So far, the only metallic dragon my players have encountered ended up as part of their group. I'm not sure if I ever consciously picked an alignment for him, but he would have been either Good or Lawful Good.

In general, if I use a metallic dragon, it's practically never Evil/Chaotic Evil. Its actual alignment depends on what kind of dragon it is, and what encounters it has had with mortals before. If it's a gold who rules a remnant of Arkhosia, it's probably Good or Lawful Good. If it's an iron dragon living in the wilderness without contact with other sentient beings, it's probably Unaligned.
dragons in general are kind of dwindling in my games bc in 4e they were really, really weak to start with and even updated dont pose the kind of threat i want; i want complete unabashed fear if i put a dragon in the game. i have edited a couple for use in my own games but they dont have a big presence 
In our current campaign, dragons are much less concerned with good and evil than the rest of the world seems to be. Our dragons are societally lawful neutral, with individual dragons running the full gamut. But to an outsider, they almost all seem purely neutral.

With their longevity, they see things on a much less immediate scale. A good dragon may be looking at the immediate good, the long-term good, the greater good, or even the selfish good when making a given decision. A wise dragon will balance all of these. A foolish dragon may sacrifice any one of these for another.

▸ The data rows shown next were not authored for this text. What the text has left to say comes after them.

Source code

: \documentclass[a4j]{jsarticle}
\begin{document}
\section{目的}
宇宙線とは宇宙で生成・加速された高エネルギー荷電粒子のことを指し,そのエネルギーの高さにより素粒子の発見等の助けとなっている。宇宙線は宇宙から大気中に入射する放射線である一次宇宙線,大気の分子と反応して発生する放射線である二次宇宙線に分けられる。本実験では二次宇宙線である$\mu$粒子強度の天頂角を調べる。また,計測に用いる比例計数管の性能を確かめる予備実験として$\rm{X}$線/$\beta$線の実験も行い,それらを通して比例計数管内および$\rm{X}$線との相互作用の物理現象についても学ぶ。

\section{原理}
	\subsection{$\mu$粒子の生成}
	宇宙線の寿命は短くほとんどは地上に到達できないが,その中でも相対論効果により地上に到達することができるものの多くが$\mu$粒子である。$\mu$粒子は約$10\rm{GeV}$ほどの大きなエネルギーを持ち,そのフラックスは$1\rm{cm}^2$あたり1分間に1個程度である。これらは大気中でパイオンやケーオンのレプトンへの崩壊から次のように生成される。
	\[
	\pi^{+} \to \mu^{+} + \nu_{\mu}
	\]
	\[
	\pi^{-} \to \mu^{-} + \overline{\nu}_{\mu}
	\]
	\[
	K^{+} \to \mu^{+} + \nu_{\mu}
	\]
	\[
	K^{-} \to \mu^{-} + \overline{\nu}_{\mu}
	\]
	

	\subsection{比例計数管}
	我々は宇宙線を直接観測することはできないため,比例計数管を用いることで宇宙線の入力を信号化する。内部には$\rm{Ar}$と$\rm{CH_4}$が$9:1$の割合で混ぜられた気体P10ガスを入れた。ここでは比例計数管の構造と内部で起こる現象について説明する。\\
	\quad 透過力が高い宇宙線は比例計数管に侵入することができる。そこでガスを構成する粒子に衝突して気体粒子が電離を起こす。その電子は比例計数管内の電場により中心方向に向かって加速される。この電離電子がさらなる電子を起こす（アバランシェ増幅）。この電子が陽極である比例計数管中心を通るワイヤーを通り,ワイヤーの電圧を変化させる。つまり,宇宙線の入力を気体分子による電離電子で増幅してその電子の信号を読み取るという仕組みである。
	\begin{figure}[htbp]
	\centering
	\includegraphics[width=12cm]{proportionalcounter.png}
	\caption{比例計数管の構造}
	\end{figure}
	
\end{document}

"In game" our dragons' decisions don't seem to fit the normal definitions of good and evil used by lesser beings.
Here are the PHB essentia, in my opinion:
  • Three Basic Rules (p 11)
  • Power Types and Usage (p 54)
  • Skills (p178-179)
  • Feats (p 192)
  • Rest and Recovery (p 263)
  • All of Chapter 9 [Combat] (p 264-295)
A player needs to read the sections for building his or her character -- race, class, powers, feats, equipment, etc. But those are PC-specific. The above list is for everyone, regardless of the race or class or build or concept they are playing.
It seems to me that in almost every game I've been a player in these days, metallic dragons are often depicted as only slightly less evil than their chromatic counterparts. In the last game I DM'd the players became extremely wary around a Lawful Good gold dragon that genuinely wanted to help the PCs fight against an entrenched cult of Tiamat in Skuld (Mulhorand was not destroyed in my Faerun). And I can count other times when I would introduce a metallic dragon and the PCs would either attack it on sight or be overly cautious with them.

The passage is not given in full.